>>>

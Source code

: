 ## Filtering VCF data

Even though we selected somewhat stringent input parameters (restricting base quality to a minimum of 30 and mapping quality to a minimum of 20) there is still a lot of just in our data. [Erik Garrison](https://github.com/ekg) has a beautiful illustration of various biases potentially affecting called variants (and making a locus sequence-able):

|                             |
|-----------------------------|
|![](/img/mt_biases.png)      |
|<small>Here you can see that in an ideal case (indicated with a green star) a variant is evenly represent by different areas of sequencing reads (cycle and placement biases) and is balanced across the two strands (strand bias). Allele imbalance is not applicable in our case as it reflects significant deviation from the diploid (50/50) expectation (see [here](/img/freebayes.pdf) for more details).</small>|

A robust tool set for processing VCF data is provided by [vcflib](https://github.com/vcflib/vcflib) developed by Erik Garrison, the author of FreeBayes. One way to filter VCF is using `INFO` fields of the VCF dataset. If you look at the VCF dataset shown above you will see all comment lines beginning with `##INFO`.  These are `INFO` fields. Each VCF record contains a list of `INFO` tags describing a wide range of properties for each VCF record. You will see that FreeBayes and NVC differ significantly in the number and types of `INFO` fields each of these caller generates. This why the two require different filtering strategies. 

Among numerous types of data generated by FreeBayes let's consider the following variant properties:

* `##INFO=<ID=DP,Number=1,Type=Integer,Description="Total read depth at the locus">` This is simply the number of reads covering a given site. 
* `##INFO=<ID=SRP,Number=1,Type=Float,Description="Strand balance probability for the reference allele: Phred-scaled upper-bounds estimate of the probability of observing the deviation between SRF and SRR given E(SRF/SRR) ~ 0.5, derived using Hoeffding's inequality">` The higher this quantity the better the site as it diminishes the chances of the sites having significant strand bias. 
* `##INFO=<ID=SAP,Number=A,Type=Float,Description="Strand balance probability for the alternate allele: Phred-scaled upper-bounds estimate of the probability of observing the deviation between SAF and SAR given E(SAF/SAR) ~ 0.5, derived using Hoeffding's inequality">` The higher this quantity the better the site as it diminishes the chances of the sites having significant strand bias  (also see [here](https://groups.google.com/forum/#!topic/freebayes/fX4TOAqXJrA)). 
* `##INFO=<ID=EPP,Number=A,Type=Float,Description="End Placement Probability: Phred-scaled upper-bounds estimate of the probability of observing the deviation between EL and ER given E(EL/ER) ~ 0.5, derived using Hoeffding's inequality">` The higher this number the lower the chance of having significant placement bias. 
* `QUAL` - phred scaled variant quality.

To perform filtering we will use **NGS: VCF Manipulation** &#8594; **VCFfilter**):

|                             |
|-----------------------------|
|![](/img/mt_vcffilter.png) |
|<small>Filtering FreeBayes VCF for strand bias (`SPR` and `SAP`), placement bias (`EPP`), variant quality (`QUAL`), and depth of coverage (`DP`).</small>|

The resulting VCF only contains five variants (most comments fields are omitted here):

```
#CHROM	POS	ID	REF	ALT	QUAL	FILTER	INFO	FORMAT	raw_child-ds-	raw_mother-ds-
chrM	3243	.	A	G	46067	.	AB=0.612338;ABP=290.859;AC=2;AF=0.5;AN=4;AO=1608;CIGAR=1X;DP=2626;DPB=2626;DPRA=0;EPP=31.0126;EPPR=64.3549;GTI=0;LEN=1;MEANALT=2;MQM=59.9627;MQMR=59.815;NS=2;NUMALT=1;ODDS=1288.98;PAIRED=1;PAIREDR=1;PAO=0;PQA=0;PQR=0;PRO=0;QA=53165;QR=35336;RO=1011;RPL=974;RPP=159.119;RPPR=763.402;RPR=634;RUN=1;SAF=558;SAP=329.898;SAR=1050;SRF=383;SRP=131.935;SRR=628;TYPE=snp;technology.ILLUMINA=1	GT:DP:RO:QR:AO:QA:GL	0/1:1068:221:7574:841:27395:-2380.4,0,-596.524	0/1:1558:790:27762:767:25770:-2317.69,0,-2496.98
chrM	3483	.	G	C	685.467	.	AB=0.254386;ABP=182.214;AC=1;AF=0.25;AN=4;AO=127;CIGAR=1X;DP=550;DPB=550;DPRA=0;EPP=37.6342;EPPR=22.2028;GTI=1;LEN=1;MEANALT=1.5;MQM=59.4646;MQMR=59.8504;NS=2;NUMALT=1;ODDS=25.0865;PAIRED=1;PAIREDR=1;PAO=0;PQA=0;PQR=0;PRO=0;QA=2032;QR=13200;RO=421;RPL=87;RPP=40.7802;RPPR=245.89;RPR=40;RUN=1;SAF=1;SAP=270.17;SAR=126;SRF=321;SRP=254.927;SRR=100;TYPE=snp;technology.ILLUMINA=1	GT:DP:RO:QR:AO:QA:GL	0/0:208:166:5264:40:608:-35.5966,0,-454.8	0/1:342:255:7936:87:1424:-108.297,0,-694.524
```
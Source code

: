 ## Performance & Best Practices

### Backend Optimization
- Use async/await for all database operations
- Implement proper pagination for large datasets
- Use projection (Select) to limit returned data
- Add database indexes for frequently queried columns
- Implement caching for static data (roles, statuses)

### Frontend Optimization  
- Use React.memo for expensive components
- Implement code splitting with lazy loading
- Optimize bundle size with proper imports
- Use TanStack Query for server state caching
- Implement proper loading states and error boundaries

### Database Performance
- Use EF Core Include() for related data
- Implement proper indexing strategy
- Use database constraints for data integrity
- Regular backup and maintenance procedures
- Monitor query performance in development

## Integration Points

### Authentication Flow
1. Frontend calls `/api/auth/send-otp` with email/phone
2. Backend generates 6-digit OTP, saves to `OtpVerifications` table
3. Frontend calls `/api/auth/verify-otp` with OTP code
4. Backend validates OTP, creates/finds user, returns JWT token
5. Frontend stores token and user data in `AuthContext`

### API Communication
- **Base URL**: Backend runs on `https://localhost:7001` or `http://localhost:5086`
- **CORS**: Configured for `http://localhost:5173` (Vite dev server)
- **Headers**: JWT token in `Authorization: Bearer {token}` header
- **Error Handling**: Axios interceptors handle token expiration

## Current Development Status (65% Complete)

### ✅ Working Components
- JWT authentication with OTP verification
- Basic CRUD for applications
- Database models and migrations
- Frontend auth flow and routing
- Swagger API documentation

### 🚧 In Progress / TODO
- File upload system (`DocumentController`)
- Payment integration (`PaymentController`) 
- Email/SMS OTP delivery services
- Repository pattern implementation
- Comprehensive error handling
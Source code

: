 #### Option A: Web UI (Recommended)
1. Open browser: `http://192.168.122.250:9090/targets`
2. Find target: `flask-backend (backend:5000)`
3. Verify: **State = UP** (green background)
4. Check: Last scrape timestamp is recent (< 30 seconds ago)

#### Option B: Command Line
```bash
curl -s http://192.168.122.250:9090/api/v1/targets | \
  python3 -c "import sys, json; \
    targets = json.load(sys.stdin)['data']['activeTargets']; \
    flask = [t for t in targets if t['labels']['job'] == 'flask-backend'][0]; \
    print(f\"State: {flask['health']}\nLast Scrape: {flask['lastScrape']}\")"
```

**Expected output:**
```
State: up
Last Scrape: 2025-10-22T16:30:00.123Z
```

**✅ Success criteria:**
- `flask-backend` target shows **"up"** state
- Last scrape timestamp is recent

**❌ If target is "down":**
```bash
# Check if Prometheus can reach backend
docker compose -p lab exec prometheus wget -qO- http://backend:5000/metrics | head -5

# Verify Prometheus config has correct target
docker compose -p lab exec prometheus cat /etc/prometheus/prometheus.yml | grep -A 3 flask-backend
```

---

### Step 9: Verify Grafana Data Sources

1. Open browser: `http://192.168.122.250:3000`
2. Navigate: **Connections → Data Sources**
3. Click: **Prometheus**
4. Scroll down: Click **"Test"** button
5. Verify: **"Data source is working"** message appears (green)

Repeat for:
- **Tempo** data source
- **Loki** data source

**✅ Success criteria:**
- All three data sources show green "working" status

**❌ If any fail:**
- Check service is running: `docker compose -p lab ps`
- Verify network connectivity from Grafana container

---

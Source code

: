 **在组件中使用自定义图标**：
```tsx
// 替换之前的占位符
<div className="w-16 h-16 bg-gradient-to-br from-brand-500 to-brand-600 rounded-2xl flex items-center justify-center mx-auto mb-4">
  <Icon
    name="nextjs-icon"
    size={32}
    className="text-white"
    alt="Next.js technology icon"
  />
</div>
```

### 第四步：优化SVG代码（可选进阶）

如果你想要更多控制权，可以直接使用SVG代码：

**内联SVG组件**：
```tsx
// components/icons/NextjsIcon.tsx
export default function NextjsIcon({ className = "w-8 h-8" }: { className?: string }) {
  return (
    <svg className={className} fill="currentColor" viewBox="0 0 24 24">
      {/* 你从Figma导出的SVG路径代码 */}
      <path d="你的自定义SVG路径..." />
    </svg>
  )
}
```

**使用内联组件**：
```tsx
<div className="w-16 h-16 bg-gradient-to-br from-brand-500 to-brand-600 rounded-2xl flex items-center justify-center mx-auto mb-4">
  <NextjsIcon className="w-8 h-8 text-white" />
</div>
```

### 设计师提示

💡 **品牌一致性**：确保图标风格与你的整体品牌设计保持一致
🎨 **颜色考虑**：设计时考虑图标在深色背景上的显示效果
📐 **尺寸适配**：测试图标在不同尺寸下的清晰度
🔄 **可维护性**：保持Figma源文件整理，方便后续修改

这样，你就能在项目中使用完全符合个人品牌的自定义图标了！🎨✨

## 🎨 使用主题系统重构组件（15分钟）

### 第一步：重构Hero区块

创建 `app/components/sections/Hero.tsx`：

<<<

• **Work instructions**
Restate word for word only the lines above from the line containing "- **Headers**: JWT" to the line containing "- Basic CRUD for applications", both of them included.

• **Response box**
- **Headers**: JWT token in `Authorization: Bearer {token}` header
- **Error Handling**: Axios interceptors handle token expiration

## Current Development Status (65% Complete)

### ✅ Working Components
- JWT authentication with OTP verification
- Basic CRUD for applications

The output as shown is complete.